Greek Prime Minister Kyriakos Mitsotakis is to meet with party leaders on Friday for crucial discussions on the right of Greeks living abroad to vote in Greek elections.
Mitsotakis and his New Democracy Party proposed that expatriate Greeks should be able to vote in national elections when it was in the opposition; the previous SYRIZA government was set against the plan.
It should be noted that Greece is the only country in Europe, and perhaps the entire western world, where expatriates who are full citizens are denied the right to vote in Greek elections from the country of their residence, either by casting a ballot at the Greek embassy or through postal voting.

In order for the motion to pass, 200 votes are needed in the 300-seat Greek Parliament because the issue requires a Revision in the Constitution and a 151-plus majority will not be sufficient for this.
In theory, there should be no objection to the proposal, since the concept of absentee voting is so prevalent elsewhere in the world. Prime Minister Mitsotakis has already stated, “I hope expatriates will acquire the right to vote with 300 votes in Parliament.”
However, Greece’s main opposition SYRIZA party seems reluctant to vote in favor of the right to vote for Greeks living abroad. Ιn 2009, they had voted against, and were ambivalent throughout the four and a half years the leftist party was in power.
Their argument was that diaspora Greeks live in a different social and economic reality, and it is likely that they would have a powerful effect on the Greek political world with their vote.
SYRIZA opposes the expatriate vote on the grounds that “the composition and number of the electorate will be altered.” The leftist party still maintains that it would discuss the issue — provided that there will be no postal voting and the expatriate votes will not be counted in the total national election results.
The New Democracy argument has been that all Greeks should have the right to vote in national elections, especially those who are registered voters.
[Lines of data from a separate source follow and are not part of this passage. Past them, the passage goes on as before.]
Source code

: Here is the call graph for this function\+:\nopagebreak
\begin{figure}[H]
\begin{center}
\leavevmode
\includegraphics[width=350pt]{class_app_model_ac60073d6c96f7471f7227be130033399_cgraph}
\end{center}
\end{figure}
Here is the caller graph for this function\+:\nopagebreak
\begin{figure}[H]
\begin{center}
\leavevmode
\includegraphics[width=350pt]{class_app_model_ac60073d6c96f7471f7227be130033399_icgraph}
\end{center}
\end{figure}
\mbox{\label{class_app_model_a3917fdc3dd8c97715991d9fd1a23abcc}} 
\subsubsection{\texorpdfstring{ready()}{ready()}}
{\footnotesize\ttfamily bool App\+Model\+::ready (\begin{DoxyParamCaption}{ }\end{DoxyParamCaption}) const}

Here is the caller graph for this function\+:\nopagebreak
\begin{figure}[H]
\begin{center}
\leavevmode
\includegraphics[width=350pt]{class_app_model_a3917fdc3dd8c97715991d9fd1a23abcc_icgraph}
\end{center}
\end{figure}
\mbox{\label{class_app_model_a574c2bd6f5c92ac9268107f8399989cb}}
Given the fact that approximately 427,000 people left Greece in the years of the economic crisis – according to Eurostat figures – it is imperative that they should be given the right to cast their vote for the future of their homeland, Mitsotakis has argued.
The degree of consensus on the issue will greatly affect the political climate in Greece. Critical decisions and votes should be completed by the beginning of 2020, including the revisions to the Constitution and the Electoral Law Election for the President of the Republic.
All Greek parties other than SYRIZA view the issue favorably, with a few slight variations.
Specifically, New Democracy is in favor of the full right to vote for Greeks living outside the country, and proposes the nominal vote, with no objections to the exercise of the right locally (including consulates, embassies, special centers).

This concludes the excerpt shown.